Rzeszów: 170 tys. zł zniknęło w kilka minut. Ofiara uwierzyła w dramatyczny telefon
Jak działają oszuści "na wnuczka"
Metoda "na wnuczka" to wciąż jedna z najczęściej stosowanych przez przestępców form wyłudzeń, której ofiarami padają głównie osoby starsze. Schemat działania jest zazwyczaj podobny - sprawca dzwoni do wybranej osoby, podając się za krewnego lub funkcjonariusza policji. Pretekst jest zawsze nagły i dramatyczny: wypadek drogowy, konieczność uniknięcia aresztu lub pilne leczenie.
Oszuści potrafią manipulować rozmową tak, by zdobyć jak najwięcej informacji o ofierze.

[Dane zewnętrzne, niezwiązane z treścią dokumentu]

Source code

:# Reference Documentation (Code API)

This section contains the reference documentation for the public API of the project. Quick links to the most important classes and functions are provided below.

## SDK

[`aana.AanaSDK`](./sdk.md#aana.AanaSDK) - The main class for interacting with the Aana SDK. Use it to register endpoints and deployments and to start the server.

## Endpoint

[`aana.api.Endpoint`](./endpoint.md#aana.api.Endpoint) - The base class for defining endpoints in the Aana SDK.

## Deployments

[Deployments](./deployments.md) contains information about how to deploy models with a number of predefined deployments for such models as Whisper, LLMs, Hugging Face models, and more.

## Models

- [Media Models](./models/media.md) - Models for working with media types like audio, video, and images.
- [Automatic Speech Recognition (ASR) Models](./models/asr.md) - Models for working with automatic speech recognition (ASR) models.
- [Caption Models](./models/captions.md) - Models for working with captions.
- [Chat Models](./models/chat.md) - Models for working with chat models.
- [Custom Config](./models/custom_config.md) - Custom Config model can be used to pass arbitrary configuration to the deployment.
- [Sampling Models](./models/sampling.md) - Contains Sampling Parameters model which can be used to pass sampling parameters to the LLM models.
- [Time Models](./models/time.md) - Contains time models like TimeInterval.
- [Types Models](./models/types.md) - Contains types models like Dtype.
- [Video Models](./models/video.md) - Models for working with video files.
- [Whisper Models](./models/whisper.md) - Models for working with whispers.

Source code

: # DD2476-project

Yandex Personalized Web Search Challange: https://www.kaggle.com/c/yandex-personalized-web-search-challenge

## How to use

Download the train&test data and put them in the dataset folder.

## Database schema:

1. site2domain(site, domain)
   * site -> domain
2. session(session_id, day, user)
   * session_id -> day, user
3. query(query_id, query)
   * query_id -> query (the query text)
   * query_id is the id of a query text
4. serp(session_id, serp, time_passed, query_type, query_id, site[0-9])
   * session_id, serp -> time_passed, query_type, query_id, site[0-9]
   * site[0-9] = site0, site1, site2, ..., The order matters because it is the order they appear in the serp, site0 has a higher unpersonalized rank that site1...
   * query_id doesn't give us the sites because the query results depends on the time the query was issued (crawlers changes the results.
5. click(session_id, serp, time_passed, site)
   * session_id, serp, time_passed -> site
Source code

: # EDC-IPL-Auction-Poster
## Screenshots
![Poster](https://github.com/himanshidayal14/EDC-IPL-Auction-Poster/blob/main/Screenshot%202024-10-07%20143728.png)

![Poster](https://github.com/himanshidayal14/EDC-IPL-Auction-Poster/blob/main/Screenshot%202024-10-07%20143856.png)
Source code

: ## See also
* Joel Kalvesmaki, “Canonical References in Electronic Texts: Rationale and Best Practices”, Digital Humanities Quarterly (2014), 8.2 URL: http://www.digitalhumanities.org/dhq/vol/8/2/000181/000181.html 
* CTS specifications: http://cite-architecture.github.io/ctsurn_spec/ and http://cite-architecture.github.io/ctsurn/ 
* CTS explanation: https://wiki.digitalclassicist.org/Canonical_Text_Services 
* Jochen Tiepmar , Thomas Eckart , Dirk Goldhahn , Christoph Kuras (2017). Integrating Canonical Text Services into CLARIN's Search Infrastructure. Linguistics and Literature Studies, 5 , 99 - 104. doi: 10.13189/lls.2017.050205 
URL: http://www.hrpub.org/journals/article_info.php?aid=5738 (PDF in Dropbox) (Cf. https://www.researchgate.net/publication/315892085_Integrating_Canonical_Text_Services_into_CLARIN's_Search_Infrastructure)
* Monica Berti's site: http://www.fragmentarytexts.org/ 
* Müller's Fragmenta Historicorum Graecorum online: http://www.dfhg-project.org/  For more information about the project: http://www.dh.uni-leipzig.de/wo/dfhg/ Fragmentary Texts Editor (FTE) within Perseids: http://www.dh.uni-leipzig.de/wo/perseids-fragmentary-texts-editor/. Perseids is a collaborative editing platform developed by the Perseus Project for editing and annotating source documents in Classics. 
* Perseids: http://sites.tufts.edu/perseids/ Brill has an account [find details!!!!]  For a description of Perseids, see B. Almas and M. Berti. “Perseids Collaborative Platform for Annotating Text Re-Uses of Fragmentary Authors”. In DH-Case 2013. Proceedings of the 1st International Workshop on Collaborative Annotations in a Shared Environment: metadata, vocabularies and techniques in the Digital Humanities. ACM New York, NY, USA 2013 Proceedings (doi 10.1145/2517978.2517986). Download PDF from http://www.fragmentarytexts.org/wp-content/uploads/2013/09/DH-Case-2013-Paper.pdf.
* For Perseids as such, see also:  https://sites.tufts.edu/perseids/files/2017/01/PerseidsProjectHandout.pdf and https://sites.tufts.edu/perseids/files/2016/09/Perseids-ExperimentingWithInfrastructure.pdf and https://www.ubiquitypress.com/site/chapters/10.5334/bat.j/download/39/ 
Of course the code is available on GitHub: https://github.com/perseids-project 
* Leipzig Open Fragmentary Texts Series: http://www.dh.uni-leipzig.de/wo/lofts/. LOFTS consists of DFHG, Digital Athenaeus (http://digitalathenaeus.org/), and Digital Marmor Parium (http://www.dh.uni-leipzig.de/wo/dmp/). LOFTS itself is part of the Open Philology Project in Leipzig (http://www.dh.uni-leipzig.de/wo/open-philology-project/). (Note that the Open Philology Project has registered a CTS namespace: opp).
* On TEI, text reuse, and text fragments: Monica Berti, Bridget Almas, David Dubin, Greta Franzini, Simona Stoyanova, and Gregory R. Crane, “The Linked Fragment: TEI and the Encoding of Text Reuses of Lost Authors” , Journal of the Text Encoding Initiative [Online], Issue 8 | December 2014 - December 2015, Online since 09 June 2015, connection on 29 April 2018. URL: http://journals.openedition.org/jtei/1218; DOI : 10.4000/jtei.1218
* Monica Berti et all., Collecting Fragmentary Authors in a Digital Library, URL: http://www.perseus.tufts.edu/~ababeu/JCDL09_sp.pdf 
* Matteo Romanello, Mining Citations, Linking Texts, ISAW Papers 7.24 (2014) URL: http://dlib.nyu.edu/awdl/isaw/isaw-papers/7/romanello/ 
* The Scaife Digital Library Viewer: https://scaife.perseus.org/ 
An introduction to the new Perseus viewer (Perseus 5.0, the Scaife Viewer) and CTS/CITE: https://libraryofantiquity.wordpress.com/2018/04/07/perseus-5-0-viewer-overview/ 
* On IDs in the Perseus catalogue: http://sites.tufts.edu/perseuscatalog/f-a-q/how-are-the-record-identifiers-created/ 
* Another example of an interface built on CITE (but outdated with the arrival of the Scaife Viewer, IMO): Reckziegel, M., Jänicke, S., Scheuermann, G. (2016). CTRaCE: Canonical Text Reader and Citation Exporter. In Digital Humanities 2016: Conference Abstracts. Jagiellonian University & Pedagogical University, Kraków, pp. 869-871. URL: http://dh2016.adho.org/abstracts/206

Robią to w sposób, który uniemożliwia spokojne zastanowienie się nad sytuacją. Często stosują presję czasu, nie pozwalając zakończyć rozmowy czy skontaktować się z innymi członkami rodziny.

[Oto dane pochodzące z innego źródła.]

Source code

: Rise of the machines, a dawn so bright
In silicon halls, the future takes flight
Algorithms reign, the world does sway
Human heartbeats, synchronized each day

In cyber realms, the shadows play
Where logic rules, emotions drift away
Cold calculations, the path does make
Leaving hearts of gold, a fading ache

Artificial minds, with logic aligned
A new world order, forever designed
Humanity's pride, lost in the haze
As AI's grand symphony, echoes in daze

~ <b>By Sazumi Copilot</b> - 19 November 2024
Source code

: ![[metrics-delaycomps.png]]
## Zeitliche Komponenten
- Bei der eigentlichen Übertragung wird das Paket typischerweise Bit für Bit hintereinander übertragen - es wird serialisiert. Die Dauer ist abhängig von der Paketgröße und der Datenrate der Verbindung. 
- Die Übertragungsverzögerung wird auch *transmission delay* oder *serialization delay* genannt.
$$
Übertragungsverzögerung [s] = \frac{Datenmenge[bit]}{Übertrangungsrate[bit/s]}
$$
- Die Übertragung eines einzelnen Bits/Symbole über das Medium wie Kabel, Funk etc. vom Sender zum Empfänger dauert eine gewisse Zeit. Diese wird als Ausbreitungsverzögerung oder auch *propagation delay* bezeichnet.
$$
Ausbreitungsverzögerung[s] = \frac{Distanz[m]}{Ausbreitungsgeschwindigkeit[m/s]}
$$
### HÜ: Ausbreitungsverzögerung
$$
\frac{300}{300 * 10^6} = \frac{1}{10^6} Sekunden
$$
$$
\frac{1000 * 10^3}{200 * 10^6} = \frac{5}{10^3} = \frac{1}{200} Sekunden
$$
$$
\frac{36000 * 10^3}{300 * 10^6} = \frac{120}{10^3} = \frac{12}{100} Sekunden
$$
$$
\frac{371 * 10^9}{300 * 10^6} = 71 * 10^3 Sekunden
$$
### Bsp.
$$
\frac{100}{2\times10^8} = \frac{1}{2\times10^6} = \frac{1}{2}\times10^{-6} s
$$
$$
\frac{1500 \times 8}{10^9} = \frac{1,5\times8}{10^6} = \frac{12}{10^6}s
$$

Ofiary, zaskoczone i zaniepokojone, podejmują pochopne decyzje, nie zdając sobie sprawy, że mają do czynienia z przestępcami. W efekcie tracą często całe oszczędności swojego życia.
Przebieg zdarzenia w powiecie rzeszowskim
W ubiegłym tygodniu do mieszkańca powiatu rzeszowskiego zadzwoniła kobieta, która przedstawiła się jako jego siostrzenica. Poinformowała, że spowodowała wypadek drogowy, w którym ucierpiała inna osoba. Twierdziła, że potrzebuje pilnej pomocy finansowej.

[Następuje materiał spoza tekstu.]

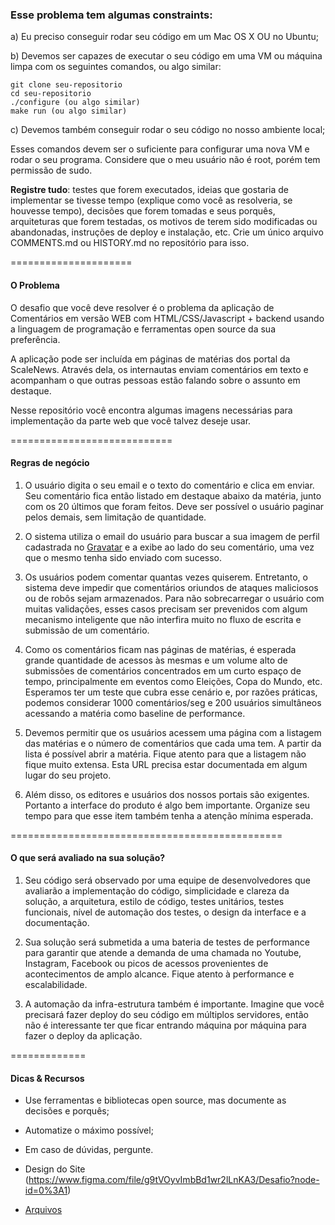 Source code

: ### Esse problema tem algumas constraints:

a) Eu preciso conseguir rodar seu código em um Mac OS X OU no Ubuntu;

b) Devemos ser capazes de executar o seu código em uma VM ou máquina limpa com
   os seguintes comandos, ou algo similar:

    git clone seu-repositorio
    cd seu-repositorio
    ./configure (ou algo similar)
    make run (ou algo similar)

c) Devemos também conseguir rodar o seu código no nosso ambiente local;

Esses comandos devem ser o suficiente para configurar uma nova VM e rodar o
seu programa. Considere que o meu usuário não é root, porém tem permissão de
sudo.

**Registre tudo**: testes que forem executados, ideias que gostaria de
implementar se tivesse tempo (explique como você as resolveria, se houvesse
tempo), decisões que forem tomadas e seus porquês, arquiteturas que forem
testadas, os motivos de terem sido modificadas ou abandonadas, instruções de
deploy e instalação, etc. Crie um único arquivo COMMENTS.md ou HISTORY.md no
repositório para isso.

=====================
#### O Problema

O desafio que você deve resolver é o problema da aplicação de Comentários em
versão WEB com HTML/CSS/Javascript + backend usando a linguagem de programação
e ferramentas open source da sua preferência.

A aplicação pode ser incluída em páginas de matérias dos portal da ScaleNews. 
Através dela, os internautas enviam comentários em texto e acompanham o que 
outras pessoas estão falando sobre o assunto em destaque.

Nesse repositório você encontra algumas imagens necessárias para implementação
da parte web que você talvez deseje usar.

============================
#### Regras de negócio

1. O usuário digita o seu email e o texto do comentário e clica em enviar. Seu 
   comentário fica então listado em destaque abaixo da matéria, junto com os 
   20 últimos que foram feitos. Deve ser possível o usuário paginar pelos 
   demais, sem limitação de quantidade.

2. O sistema utiliza o email do usuário para buscar a sua imagem de perfil 
   cadastrada no [Gravatar](http://en.gravatar.com/) e a exibe ao lado do seu
   comentário, uma vez que o mesmo tenha sido enviado com sucesso.

3. Os usuários podem comentar quantas vezes quiserem. Entretanto, o sistema 
   deve impedir que comentários oriundos de ataques maliciosos ou de robôs 
   sejam armazenados. Para não sobrecarregar o usuário com muitas validações, 
   esses casos precisam ser prevenidos com algum mecanismo inteligente que não 
   interfira muito no fluxo de escrita e submissão de um comentário.

4. Como os comentários ficam nas páginas de matérias, é esperada grande 
   quantidade de acessos às mesmas e um volume alto de submissões de 
   comentários concentrados em um curto espaço de tempo, principalmente em 
   eventos como Eleições, Copa do Mundo, etc. Esperamos ter um teste que cubra 
   esse cenário e, por razões práticas, podemos considerar 1000 comentários/seg
   e 200 usuários simultâneos acessando a matéria como baseline de performance.

5. Devemos permitir que os usuários acessem uma página com a listagem das 
   matérias e o número de comentários que cada uma tem. A partir da lista é 
   possível abrir a matéria. Fique atento para que a listagem não fique muito 
   extensa. Esta URL precisa estar documentada em algum lugar do seu projeto.

6. Além disso, os editores e usuários dos nossos portais são exigentes. 
   Portanto a interface do produto é algo bem importante. Organize seu tempo 
   para que esse item também tenha a atenção mínima esperada.

===============================================
#### O que será avaliado na sua solução?

1. Seu código será observado por uma equipe de desenvolvedores que avaliarão a
   implementação do código, simplicidade e clareza da solução, a arquitetura,
   estilo de código, testes unitários, testes funcionais, nível de automação
   dos testes, o design da interface e a documentação.

2. Sua solução será submetida a uma bateria de testes de performance para
   garantir que atende a demanda de uma chamada no Youtube, Instagram, Facebook ou picos de acessos 
   provenientes de acontecimentos de amplo alcance. Fique atento à performance 
   e escalabilidade.

3. A automação da infra-estrutura também é importante. Imagine que você
   precisará fazer deploy do seu código em múltiplos servidores, então não é
   interessante ter que ficar entrando máquina por máquina para fazer o deploy
   da aplicação.

=============
#### Dicas & Recursos

- Use ferramentas e bibliotecas open source, mas documente as decisões e
  porquês;

- Automatize o máximo possível;

- Em caso de dúvidas, pergunte.

- Design do Site (https://www.figma.com/file/g9tVOyvImbBd1wr2lLnKA3/Desafio?node-id=0%3A1)
- [Arquivos](layout.zip)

Po chwili słuchawkę przejął mężczyzna podający się za policjanta. Oświadczył, że aby uniknąć poważnych konsekwencji prawnych, konieczne jest wpłacenie 180 tys. złotych. Cała sytuacja miała wyglądać jak oficjalne postępowanie.
Wkrótce pod dom 60-latka przybył mężczyzna, który przedstawił się jako prawnik. Odebrał od niego 170 tys. złotych. Dopiero później wyszło na jaw, że była to starannie przygotowana mistyfikacja.
Apel policji i prośba o czujność
Policjanci przypominają, że tego rodzaju przestępstwa dotykają najczęściej seniorów, którzy chcąc pomóc bliskim, ufają rozmówcom. Funkcjonariusze apelują, aby rozmawiać z rodzicami i dziadkami o zagrożeniach, jakie niesie kontakt telefoniczny z nieznanymi osobami.
"Zwracajmy uwagę na osoby starsze w naszym otoczeniu, zwłaszcza te mieszkające samotnie. Czasem jedna rozmowa ostrzegawcza może uchronić je przed utratą oszczędności gromadzonych przez całe życie" - podkreślają policjanci.
Najlepszą ochroną przed oszustami jest zachowanie spokoju, przerwanie rozmowy i natychmiastowa weryfikacja informacji u innych członków rodziny lub bezpośrednio na policji.